Sample Size Calculation for Cluster Randomized Trials with Zero-inflated Count Outcomes

Zhengyang Zhou,Dateng Li,Song Zhang
DOI: https://doi.org/10.48550/arXiv.2009.10117
2020-09-22
Abstract:Cluster randomized trails (CRT) have been widely employed in medical and public health research. Many clinical count outcomes, such as the number of falls in nursing homes, exhibit excessive zero values. In the presence of zero inflation, traditional power analysis methods for count data based on Poisson or negative binomial distribution may be inadequate. In this study, we present a sample size method for CRTs with zero-inflated count outcomes. It is developed based on GEE regression directly modeling the marginal mean of a ZIP outcome, which avoids the challenge of testing two intervention effects under traditional modeling approaches. A closed-form sample size formula is derived which properly accounts for zero inflation, ICCs due to clustering, unbalanced randomization, and variability in cluster size. Robust approaches, including t-distribution-based approximation and Jackknife re-sampling variance estimator, are employed to enhance trial properties under small sample sizes. Extensive simulations are conducted to evaluate the performance of the proposed method. An application example is presented in a real clinical trial setting.
Applications,Methodology
What problem does this paper attempt to address?

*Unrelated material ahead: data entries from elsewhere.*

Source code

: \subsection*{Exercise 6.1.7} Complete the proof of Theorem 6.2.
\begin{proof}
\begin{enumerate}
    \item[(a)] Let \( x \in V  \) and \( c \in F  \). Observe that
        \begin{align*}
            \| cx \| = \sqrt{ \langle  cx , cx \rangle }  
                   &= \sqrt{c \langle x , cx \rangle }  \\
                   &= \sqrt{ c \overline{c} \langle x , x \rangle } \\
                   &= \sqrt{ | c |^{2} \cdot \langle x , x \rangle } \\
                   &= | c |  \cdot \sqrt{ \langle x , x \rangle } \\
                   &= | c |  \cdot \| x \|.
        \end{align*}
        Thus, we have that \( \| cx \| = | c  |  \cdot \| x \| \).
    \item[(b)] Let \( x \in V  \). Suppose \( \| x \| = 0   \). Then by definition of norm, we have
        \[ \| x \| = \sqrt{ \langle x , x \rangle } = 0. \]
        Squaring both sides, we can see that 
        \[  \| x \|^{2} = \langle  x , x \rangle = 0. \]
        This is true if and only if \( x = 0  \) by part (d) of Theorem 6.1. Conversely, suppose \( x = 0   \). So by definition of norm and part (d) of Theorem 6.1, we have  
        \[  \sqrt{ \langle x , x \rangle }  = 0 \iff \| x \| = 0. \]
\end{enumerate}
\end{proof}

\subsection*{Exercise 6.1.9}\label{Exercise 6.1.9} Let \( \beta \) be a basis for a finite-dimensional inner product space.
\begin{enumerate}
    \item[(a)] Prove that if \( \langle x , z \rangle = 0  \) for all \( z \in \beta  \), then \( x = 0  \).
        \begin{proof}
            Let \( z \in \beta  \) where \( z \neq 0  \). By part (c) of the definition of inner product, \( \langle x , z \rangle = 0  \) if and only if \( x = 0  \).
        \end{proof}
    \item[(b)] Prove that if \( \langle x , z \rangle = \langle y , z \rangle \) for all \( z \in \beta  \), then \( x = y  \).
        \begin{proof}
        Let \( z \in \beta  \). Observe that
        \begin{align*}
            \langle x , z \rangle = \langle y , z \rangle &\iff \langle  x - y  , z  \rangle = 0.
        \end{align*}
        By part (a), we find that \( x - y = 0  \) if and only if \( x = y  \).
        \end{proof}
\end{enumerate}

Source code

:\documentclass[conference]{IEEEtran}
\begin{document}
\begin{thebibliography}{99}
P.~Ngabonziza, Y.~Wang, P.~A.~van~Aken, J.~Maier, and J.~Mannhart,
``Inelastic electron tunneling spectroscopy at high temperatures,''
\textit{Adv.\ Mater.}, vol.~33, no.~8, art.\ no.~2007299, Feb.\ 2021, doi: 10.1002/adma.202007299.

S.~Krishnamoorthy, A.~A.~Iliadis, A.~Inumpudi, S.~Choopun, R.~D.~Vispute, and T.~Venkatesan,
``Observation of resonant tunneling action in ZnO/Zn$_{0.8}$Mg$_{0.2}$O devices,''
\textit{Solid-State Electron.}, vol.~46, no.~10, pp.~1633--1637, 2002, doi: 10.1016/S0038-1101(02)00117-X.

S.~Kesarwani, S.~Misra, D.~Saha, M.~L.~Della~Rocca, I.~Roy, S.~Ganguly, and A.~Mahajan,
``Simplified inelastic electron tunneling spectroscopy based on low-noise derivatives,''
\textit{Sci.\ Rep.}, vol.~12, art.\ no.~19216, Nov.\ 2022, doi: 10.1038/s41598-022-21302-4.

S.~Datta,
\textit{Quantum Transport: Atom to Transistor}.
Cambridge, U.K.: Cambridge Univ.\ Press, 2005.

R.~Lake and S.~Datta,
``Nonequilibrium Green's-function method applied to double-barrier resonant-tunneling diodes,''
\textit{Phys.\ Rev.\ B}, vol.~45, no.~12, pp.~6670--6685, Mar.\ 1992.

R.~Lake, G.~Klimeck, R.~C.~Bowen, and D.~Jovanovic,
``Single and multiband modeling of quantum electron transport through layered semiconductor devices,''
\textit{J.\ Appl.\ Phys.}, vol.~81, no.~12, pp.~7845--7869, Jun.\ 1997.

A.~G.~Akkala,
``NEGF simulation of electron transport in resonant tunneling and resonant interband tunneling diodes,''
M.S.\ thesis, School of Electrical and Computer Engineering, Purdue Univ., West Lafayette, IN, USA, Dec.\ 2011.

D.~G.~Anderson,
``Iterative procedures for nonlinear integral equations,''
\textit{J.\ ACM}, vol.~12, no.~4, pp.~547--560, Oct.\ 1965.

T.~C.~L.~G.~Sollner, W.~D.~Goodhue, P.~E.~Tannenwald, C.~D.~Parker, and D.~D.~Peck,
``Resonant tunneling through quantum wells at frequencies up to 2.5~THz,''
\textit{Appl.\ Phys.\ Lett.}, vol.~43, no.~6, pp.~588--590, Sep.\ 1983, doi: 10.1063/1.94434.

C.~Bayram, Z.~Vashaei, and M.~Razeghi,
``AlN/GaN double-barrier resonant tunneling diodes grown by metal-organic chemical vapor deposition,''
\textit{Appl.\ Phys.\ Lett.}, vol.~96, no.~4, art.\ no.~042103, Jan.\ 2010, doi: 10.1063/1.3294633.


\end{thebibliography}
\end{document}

This paper attempts to solve the sample size calculation problem in cluster - randomized trials (CRTs) when the outcome variable is zero - inflated count data. Traditional methods conduct power analysis based on the Poisson distribution or the negative binomial distribution, and these methods may be inadequate when dealing with data with a large number of zero values. This paper proposes a new sample size calculation method specifically for zero - inflated count data. This method is based on the generalized estimating equations (GEE) regression to directly model the marginal mean of the zero - inflated Poisson (ZIP) outcome. This method avoids the challenge of simultaneously testing two intervention effects in traditional modeling methods, and derives a closed - form sample size formula that can appropriately consider zero - inflation, intraclass correlation coefficients (ICCs) caused by clustering, unbalanced randomization, and changes in cluster size. In addition, robust methods such as the t - distribution - based approximation method and the Jackknife resampling variance estimator are also adopted to enhance the trial performance with small sample sizes. The performance of the proposed method is evaluated through extensive simulation studies, and an application example in an actual clinical trial is provided.